The Blue House official said, “We will have to see if the armistice agreement was breached.”
North Korea has also been silent on the situation so far, though they were informed by the South over loudspeaker on the condition of the defected soldier.
Following his evacuation by helicopter to the hospital on Monday with at least five bullet wounds to his elbow, shoulder and abdomen area, the defector underwent an operation later the same day. The procedure lasted some five hours.
The defector underwent a second operation at the Ajou University Hospital in Suwon, Gyeonggi, at 9:30 a.m. Wednesday, which lasted three-and-a-half hours.

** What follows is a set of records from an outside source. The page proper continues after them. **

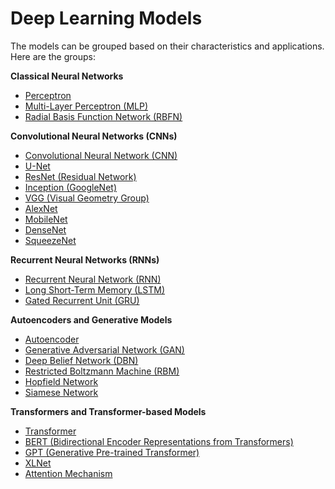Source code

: # Deep Learning Models

The models can be grouped based on their characteristics and applications. Here are the groups:


**Classical Neural Networks**
   - [Perceptron](https://github.com/cloudpedagogy/models/blob/main/dl/Perceptron.ipynb)
   - [Multi-Layer Perceptron (MLP)](https://github.com/cloudpedagogy/models/blob/main/dl/Multi_Layer_Perceptron_(MLP).ipynb)
   - [Radial Basis Function Network (RBFN)](https://github.com/cloudpedagogy/models/blob/main/dl/Radial_Basis_Function_Network_(RBFN).ipynb)

**Convolutional Neural Networks (CNNs)**
   - [Convolutional Neural Network (CNN)](https://github.com/cloudpedagogy/models/blob/main/dl/Convolutional_Neural_Network_(CNN).ipynb)
   - [U-Net](https://github.com/cloudpedagogy/models/blob/main/dl/U_Net.ipynb)
   - [ResNet (Residual Network)](https://github.com/cloudpedagogy/models/blob/main/dl/ResNet_(Residual_Network).ipynb)
   - [Inception (GoogleNet)](https://github.com/cloudpedagogy/models/blob/main/dl/Inception_(GoogleNet).ipynb)
   - [VGG (Visual Geometry Group)](https://github.com/cloudpedagogy/models/blob/main/dl/VGG_(Visual_Geometry_Group).ipynb)
   - [AlexNet](https://github.com/cloudpedagogy/models/blob/main/dl/AlexNet.ipynb)
   - [MobileNet](https://github.com/cloudpedagogy/models/blob/main/dl/MobileNet.ipynb)
   - [DenseNet](https://github.com/cloudpedagogy/models/blob/main/dl/DenseNet.ipynb)
   - [SqueezeNet](https://github.com/cloudpedagogy/models/blob/main/dl/SqueezeNet.ipynb)

**Recurrent Neural Networks (RNNs)**
   - [Recurrent Neural Network (RNN)](https://github.com/cloudpedagogy/models/blob/main/dl/Recurrent_Neural_Network_(RNN).ipynb)
   - [Long Short-Term Memory (LSTM)](https://github.com/cloudpedagogy/models/blob/main/dl/Long_Short_Term_Memory_(LSTM).ipynb)
   - [Gated Recurrent Unit (GRU)](https://github.com/cloudpedagogy/models/blob/main/dl/Gated_Recurrent_Unit_(GRU).ipynb)

**Autoencoders and Generative Models**
   - [Autoencoder](https://github.com/cloudpedagogy/models/blob/main/dl/Autoencoder.ipynb)
   - [Generative Adversarial Network (GAN)](https://github.com/cloudpedagogy/models/blob/main/dl/Generative_Adversarial_Network_(GAN).ipynb)
   - [Deep Belief Network (DBN)](https://github.com/cloudpedagogy/models/blob/main/dl/Deep_Belief_Network_(DBN).ipynb)
   - [Restricted Boltzmann Machine (RBM)](https://github.com/cloudpedagogy/models/blob/main/dl/Restricted_Boltzmann_Machine_(RBM).ipynb)
   - [Hopfield Network](https://github.com/cloudpedagogy/models/blob/main/dl/Hopfield_Network.ipynb)
   - [Siamese Network](https://github.com/cloudpedagogy/models/blob/main/dl/Siamese_Network.ipynb) 

**Transformers and Transformer-based Models**
   - [Transformer](https://github.com/cloudpedagogy/models/blob/main/dl/Transformer.ipynb)
   - [BERT (Bidirectional Encoder Representations from Transformers)](https://github.com/cloudpedagogy/models/blob/main/dl/BERT_(Bidirectional_Encoder_Representations_from_Transformers).ipynb)
   - [GPT (Generative Pre-trained Transformer)](https://github.com/cloudpedagogy/models/blob/main/dl/GPT_(Generative_Pre_trained_Transformer).ipynb) 
   - [XLNet](https://github.com/cloudpedagogy/models/blob/main/dl/XLNet.ipynb)
   - [Attention Mechanism](https://github.com/cloudpedagogy/models/blob/main/dl/Attention_Mechanism.ipynb)

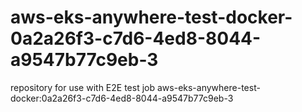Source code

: # aws-eks-anywhere-test-docker-0a2a26f3-c7d6-4ed8-8044-a9547b77c9eb-3
repository for use with E2E test job aws-eks-anywhere-test-docker:0a2a26f3-c7d6-4ed8-8044-a9547b77c9eb-3
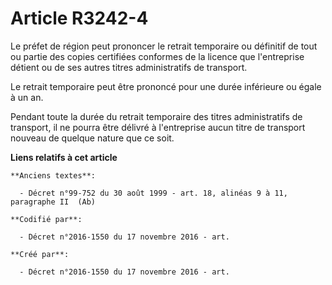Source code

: # Article R3242-4

Le préfet de région peut prononcer le retrait temporaire ou définitif de tout ou partie des copies certifiées conformes de la
licence que l'entreprise détient ou de ses autres titres administratifs de transport.

Le retrait temporaire peut être prononcé pour une durée inférieure ou égale à un an.

Pendant toute la durée du retrait temporaire des titres administratifs de transport, il ne pourra être délivré à l'entreprise
aucun titre de transport nouveau de quelque nature que ce soit.

**Liens relatifs à cet article**

	**Anciens textes**:

	  - Décret n°99-752 du 30 août 1999 - art. 18, alinéas 9 à 11, paragraphe II  (Ab)

	**Codifié par**:

	  - Décret n°2016-1550 du 17 novembre 2016 - art.

	**Créé par**:

	  - Décret n°2016-1550 du 17 novembre 2016 - art.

Dr. Lee Guk-jong, a renowned trauma specialist at Ajou University Hospital in charge of treating the patient, said that the second round of the operation was successfully carried out, including cleaning the abdominal cavity and removing another bullet from the abdominal wall.
However, the patient, he said, “continues to remain in critical condition.”
“An incredible amount of parasites was found in the stomach of the soldier from the JSA, so we are having trouble treating him,” said Lee after the surgery. “We’ve never seen anything like it in a Korean person before, and it can bring about tremendous complications and make a prognosis difficult.”
Lee added that there are so many parasites, including roundworms, that “they are eating away at the wounds.” His small intestine, where he was wounded, has also been infected with parasites.
“Many complications are expected,” Lee said. “It’s a situation that requires a high level of caution because of a long period of shock from hemorrhaging, compared to other patients who received external injuries.”
Medical experts point out that North Korea has a high roundworm infection rate.